Your comments are a lot off-subject given the gravity of Doug Porter’s thesis here.
The idea that “activists” working in harmony with one another will carry the day after a duly-elected liberal Mayor, Governor or President has been sidelined by money-driven agendas and processes is a fantasy that only the defeated could entertain.
Take a look at Matt Potter’s story yesterday in the Reader on the history of the Gray Davis recall, the rise of Arnold Schwarzenegger and the role of Darrell Issa.
Using a sex scandal as pretext, the people of San Diego are about to be screwed over
by the usual vested interests, and Doug Porter suggests we find solace and renewed purpose in a Labor Day speech by Richard Barrera? I don’t think so.
You’re welcome to disagree with me, Frances, but please don’t let your anger put words in my mouth.
I am quoting your exact words ,Doug.
You have essentially written off the flawed “electoral process” and exhort the faithful to revert to some communitarian vision of “activism,” under Labor’s umbrella, working together. Like on what? A new stadium? Convention Center expansion?
In the face of a crushing insult to all voters — getting rid of the elected liberal Mayor by any means necessary — this is your default position? Let’s just say it’s disappointing and premature and let it go at that.
Frances:
And I am very happy about the modest tax increases made in the last election. I do not see this oft-stated equivalence between a for-profit business like a football stadium, and a public library. As Andy commented in his article about it, the extra monies are just starting to trickle in.
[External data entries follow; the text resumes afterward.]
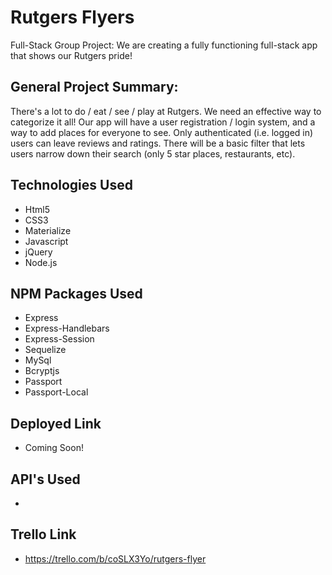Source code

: # Rutgers Flyers
Full-Stack Group Project: We are creating a fully functioning full-stack app that shows our Rutgers pride!

## General Project Summary:
There's a lot to do / eat / see / play at Rutgers. We
need an effective way to categorize it all!
Our app will have a user registration / login system, and a way to add places for everyone to see. Only authenticated (i.e. logged in) users can leave reviews and ratings. There will be a basic filter that lets users narrow down their search (only 5 star places, restaurants, etc).

## Technologies Used
 - Html5
 - CSS3
 - Materialize
 - Javascript
 - jQuery
 - Node.js

## NPM Packages Used
 - Express
 - Express-Handlebars
 - Express-Session
 - Sequelize
 - MySql
 - Bcryptjs
 - Passport
 - Passport-Local

## Deployed Link
 - Coming Soon!

## API's Used
 -

## Trello Link
 - https://trello.com/b/coSLX3Yo/rutgers-flyer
I hope there has been a real sea change in attitude, and would like to see the excellent idea in Doug’s piece, about not waiting for change to come from on high, continue. That coalition, however, would be a return to the loyal opposition and scraps for the multitudes, without someone like Filner as Mayor. Reconciliation for the entrenched is subservience on the part of the hoi polloi, you know that’s true. But I agree with Doug that if Filner leaves, we should keep going. If he perseveres, I think his agenda will succeed.
Doug:
At the risk of beating a dead horse, I have one further thought on the issues vs. public servants route to good government. I think all levels of government need to function in harmony for the best result, and when the citizens have good laws implemented by those who have the opposite view, feet are dragged in implementation and exceptions and waivers are handed out like candy. There is nothing like having someone with a good government and social justice viewpoint at the helm. That goes for other offices as well.
Whoops, did I say “one further”? Well, I forgot to mention the underlying thought: people do not want to live as governors themselves. They have other things to do, and most just want the bureaucrats to run the government well so they can run their own businesses and lives without also constantly worrying about making up laws via initiative and proposition. There is a reason why legislators are also called lawmakers. That is their job.